The pwgen utility generates pronounceable (or fully random) passwords:

# Install pwgen
sudo apt install pwgen    # Debian/Ubuntu
sudo yum install pwgen    # RHEL/CentOS

# Generate one 16-character secure password
pwgen -s 16 1

# Generate 20 passwords of 20 characters each, fully random
pwgen -s -y 20 20

# Options:
#   -s  Fully random (not pronounceable)
#   -y  Include special characters
#   -c  Include at least one capital letter (default)
#   -n  Include at least one number (default)

Using /dev/urandom

# Generate a 20-character alphanumeric password
< /dev/urandom tr -dc 'A-Za-z0-9!@#$%^&*' | head -c 20; echo

# Generate multiple passwords
for i in $(seq 1 10); do
    < /dev/urandom tr -dc 'A-Za-z0-9!@#$%^&*()-_=+' | head -c 20
    echo
done

Using Python

# One-liner for a 20-character password
python3 -c "import secrets, string; print(''.join(secrets.choice(string.ascii_letters + string.digits + string.punctuation) for _ in range(20)))"

The secrets module in Python 3.6+ is specifically designed for generating cryptographically secure tokens and passwords.

Bulk Password Generation for User Provisioning

When provisioning multiple accounts, you can combine password generation with CSV output:

PowerShell: Generate Passwords for a User List

# Read a list of usernames and generate passwords
$users = Import-Csv -Path "C:\users.csv"

$results = foreach ($user in $users) {
    [PSCustomObject]@{
        Username = $user.Username
        Password = [System.Web.Security.Membership]::GeneratePassword(16, 4)
    }
}

$results | Export-Csv -Path "C:\user-passwords.csv" -NoTypeInformation

Bash: Generate Passwords from a User List

#!/bin/bash
while IFS= read -r username; do
    password=$(< /dev/urandom tr -dc 'A-Za-z0-9!@#$%^&*' | head -c 16)
    echo "$username,$password"
done < users.txt > user-passwords.csv

Secure Password Storage Practices

Generating strong passwords is only half the battle. Storing them securely is equally important.

For User Authentication (Hashing)

Never store user passwords in plain text. Use a one-way hashing algorithm with a unique salt:

  • bcrypt — The most widely recommended algorithm for password hashing. Includes built-in salting and a configurable work factor.
  • scrypt — Memory-hard algorithm that resists GPU-based attacks.
  • Argon2 — Winner of the Password Hashing Competition. Offers the best resistance to modern attacks.
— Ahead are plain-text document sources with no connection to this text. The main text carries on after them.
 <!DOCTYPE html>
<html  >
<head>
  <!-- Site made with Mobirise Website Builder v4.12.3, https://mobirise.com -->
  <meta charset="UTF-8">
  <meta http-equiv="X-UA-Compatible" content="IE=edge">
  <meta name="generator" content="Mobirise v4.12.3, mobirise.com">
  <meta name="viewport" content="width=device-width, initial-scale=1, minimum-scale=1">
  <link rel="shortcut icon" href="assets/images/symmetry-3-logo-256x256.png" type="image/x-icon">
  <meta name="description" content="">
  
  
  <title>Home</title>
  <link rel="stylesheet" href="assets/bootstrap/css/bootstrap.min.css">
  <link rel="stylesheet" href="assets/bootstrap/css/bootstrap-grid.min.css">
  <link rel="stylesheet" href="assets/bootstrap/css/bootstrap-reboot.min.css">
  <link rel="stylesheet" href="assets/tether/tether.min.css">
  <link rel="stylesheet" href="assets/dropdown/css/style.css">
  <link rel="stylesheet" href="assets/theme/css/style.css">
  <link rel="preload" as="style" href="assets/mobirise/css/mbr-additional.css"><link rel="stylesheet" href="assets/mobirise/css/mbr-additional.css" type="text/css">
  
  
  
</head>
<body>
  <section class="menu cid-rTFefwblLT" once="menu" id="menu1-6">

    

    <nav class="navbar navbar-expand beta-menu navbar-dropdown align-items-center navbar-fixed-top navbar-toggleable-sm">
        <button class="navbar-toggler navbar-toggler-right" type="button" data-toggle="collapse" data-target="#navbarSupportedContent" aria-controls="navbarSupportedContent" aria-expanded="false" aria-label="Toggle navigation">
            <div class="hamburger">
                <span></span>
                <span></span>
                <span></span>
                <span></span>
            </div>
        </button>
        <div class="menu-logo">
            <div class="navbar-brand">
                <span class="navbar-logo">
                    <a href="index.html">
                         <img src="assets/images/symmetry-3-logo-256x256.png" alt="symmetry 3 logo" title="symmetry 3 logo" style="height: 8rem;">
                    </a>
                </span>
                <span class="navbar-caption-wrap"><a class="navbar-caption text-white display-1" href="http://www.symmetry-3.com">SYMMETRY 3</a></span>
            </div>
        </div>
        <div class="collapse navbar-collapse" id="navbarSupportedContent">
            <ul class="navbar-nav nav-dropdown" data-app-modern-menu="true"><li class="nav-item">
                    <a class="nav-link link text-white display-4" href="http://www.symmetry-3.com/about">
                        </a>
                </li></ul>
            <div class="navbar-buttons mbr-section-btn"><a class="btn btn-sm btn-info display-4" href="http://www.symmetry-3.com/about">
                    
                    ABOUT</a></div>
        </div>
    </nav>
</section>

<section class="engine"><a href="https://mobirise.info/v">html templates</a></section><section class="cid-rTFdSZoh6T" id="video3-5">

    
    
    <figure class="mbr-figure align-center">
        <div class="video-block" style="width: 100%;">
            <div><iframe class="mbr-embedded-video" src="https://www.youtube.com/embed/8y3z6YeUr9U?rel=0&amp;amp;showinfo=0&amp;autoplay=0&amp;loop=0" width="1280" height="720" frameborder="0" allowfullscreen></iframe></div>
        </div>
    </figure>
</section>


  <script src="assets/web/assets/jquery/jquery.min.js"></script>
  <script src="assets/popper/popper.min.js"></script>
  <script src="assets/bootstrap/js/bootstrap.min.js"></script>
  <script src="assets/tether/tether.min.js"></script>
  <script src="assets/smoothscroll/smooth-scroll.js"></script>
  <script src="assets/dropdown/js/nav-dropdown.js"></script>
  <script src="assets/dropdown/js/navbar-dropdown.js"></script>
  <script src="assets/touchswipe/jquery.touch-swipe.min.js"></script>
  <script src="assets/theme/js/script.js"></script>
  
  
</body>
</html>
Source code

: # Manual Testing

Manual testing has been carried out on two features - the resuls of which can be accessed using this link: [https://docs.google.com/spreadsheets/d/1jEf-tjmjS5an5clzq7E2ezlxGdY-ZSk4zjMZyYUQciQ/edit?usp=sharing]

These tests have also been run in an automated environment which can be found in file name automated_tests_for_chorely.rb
Avoid MD5 and SHA-1/SHA-256 for password hashing — they are too fast, which makes brute-force attacks feasible.

For Application Secrets (Secrets Management)

For passwords used by applications (database credentials, API keys, service account passwords):

  • Azure Key Vault — Managed secrets store for Azure environments
  • AWS Secrets Manager — Managed secrets store with automatic rotation support
  • HashiCorp Vault — Open-source secrets management for any environment
  • Environment variables — Acceptable for development, but use a secrets manager in production

Never store secrets in:

  • Source code repositories
  • Configuration files checked into version control
  • Unencrypted text files on servers
  • Shared documents or wikis

Password Manager for Personal Use

For managing individual passwords, use a password manager:

  • Bitwarden — Open-source, cross-platform
  • 1Password — Feature-rich, with team and family plans
  • KeePass — Offline, open-source

Summary

Generating secure random passwords requires using cryptographically secure random number generators — whether through PowerShell’s Membership class, .NET’s RandomNumberGenerator, or Linux tools like openssl and pwgen. Avoid predictable sources like System.Random or simple keyboard mashing. For bulk provisioning, script the generation process and export to a secure format. Always store passwords using proper hashing algorithms for authentication or a secrets manager for application credentials.